Why do I need a local DB on the client machine?
ok, i Got it. I’ve to troubleshoot the python pam and found that selinux was not permiting the file to be created. almost done to get my PoC working. Now my user from ldap realm, using a HOTP token is giving a wrong PIN error. I read that from default offline authentication expectes pin+token. The test on the token site works fine but not when debuging authentication on Privacyidead appliance:
[DEBUG][privacyidea.lib.token:197] Exiting check_token_list with result (False, {‘message’: ‘wrong otp pin’})
Entering get_action_values with arguments (<privacyidea.lib.policy.PolicyClass object at 0x7f80489ee910>,) and keywords {‘realm’: u’ldap_rsp’, ‘client’: ‘10.21.197.211’, ‘user’: u’rsilva’, ‘resolver’: u’ldapserver’, ‘action’: ‘auth_max_success’, ‘scope’: ‘authorization’, ‘unique’: True}
not sure what’s wrong now!!! Is it a policy missing?
Your PIN is wrong.
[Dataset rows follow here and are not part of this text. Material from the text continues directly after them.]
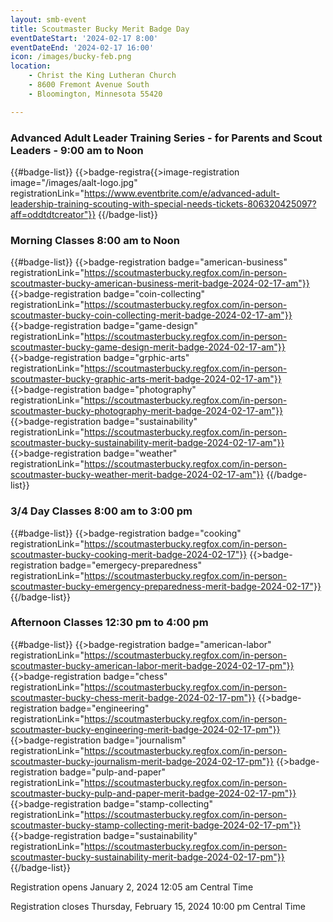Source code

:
 ```yaml
---
layout: smb-event
title: Scoutmaster Bucky Merit Badge Day
eventDateStart: '2024-02-17 8:00'
eventDateEnd: '2024-02-17 16:00'
icon: /images/bucky-feb.png
location:
    - Christ the King Lutheran Church
    - 8600 Fremont Avenue South
    - Bloomington, Minnesota 55420

---
```



### Advanced Adult Leader Training Series - for Parents and Scout Leaders -  9:00 am to Noon

{{#badge-list}}
{{>badge-registra{{>image-registration image="/images/aalt-logo.jpg" registrationLink="https://www.eventbrite.com/e/advanced-adult-leadership-training-scouting-with-special-needs-tickets-806320425097?aff=oddtdtcreator"}}
{{/badge-list}}

### Morning Classes 8:00 am to Noon

{{#badge-list}}
{{>badge-registration badge="american-business" registrationLink="https://scoutmasterbucky.regfox.com/in-person-scoutmaster-bucky-american-business-merit-badge-2024-02-17-am"}}
{{>badge-registration badge="coin-collecting" registrationLink="https://scoutmasterbucky.regfox.com/in-person-scoutmaster-bucky-coin-collecting-merit-badge-2024-02-17-am"}}
{{>badge-registration badge="game-design" registrationLink="https://scoutmasterbucky.regfox.com/in-person-scoutmaster-bucky-game-design-merit-badge-2024-02-17-am"}}
{{>badge-registration badge="grphic-arts" registrationLink="https://scoutmasterbucky.regfox.com/in-person-scoutmaster-bucky-graphic-arts-merit-badge-2024-02-17-am"}}
{{>badge-registration badge="photography" registrationLink="https://scoutmasterbucky.regfox.com/in-person-scoutmaster-bucky-photography-merit-badge-2024-02-17-am"}}
{{>badge-registration badge="sustainability" registrationLink="https://scoutmasterbucky.regfox.com/in-person-scoutmaster-bucky-sustainability-merit-badge-2024-02-17-am"}}
{{>badge-registration badge="weather" registrationLink="https://scoutmasterbucky.regfox.com/in-person-scoutmaster-bucky-weather-merit-badge-2024-02-17-am"}}
{{/badge-list}}

### 3/4 Day Classes 8:00 am to 3:00 pm

{{#badge-list}}
{{>badge-registration badge="cooking" registrationLink="https://scoutmasterbucky.regfox.com/in-person-scoutmaster-bucky-cooking-merit-badge-2024-02-17"}}
{{>badge-registration badge="emergecy-preparedness" registrationLink="https://scoutmasterbucky.regfox.com/in-person-scoutmaster-bucky-emergency-preparedness-merit-badge-2024-02-17"}}
{{/badge-list}}

### Afternoon Classes 12:30 pm to 4:00 pm

{{#badge-list}}
{{>badge-registration badge="american-labor" registrationLink="https://scoutmasterbucky.regfox.com/in-person-scoutmaster-bucky-american-labor-merit-badge-2024-02-17-pm"}}
{{>badge-registration badge="chess" registrationLink="https://scoutmasterbucky.regfox.com/in-person-scoutmaster-bucky-chess-merit-badge-2024-02-17-pm"}}
{{>badge-registration badge="engineering" registrationLink="https://scoutmasterbucky.regfox.com/in-person-scoutmaster-bucky-engineering-merit-badge-2024-02-17-pm"}}
{{>badge-registration badge="journalism" registrationLink="https://scoutmasterbucky.regfox.com/in-person-scoutmaster-bucky-journalism-merit-badge-2024-02-17-pm"}}
{{>badge-registration badge="pulp-and-paper" registrationLink="https://scoutmasterbucky.regfox.com/in-person-scoutmaster-bucky-pulp-and-paper-merit-badge-2024-02-17-pm"}}
{{>badge-registration badge="stamp-collecting" registrationLink="https://scoutmasterbucky.regfox.com/in-person-scoutmaster-bucky-stamp-collecting-merit-badge-2024-02-17-pm"}}
{{>badge-registration badge="sustainability" registrationLink="https://scoutmasterbucky.regfox.com/in-person-scoutmaster-bucky-sustainability-merit-badge-2024-02-17-pm"}}
{{/badge-list}}



Registration opens January 2, 2024 12:05 am Central Time

Registration closes Thursday, February 15, 2024 10:00 pm Central Time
That we know. But how should we know why?
It depends on your authentication policies and on what you enter at the authentication step.
Note, that in the PAM stack you have to enter “PIN+OTP” in one step.
Please tell which authentication policies you have defined!
I’ve installed a second client server, this time I did not install nothing from python 3 and the machine is trying to validate the otp pin with Privacyidea server. The otp pin is always wrong, because is delivered on the same wrong format. Any idea guys?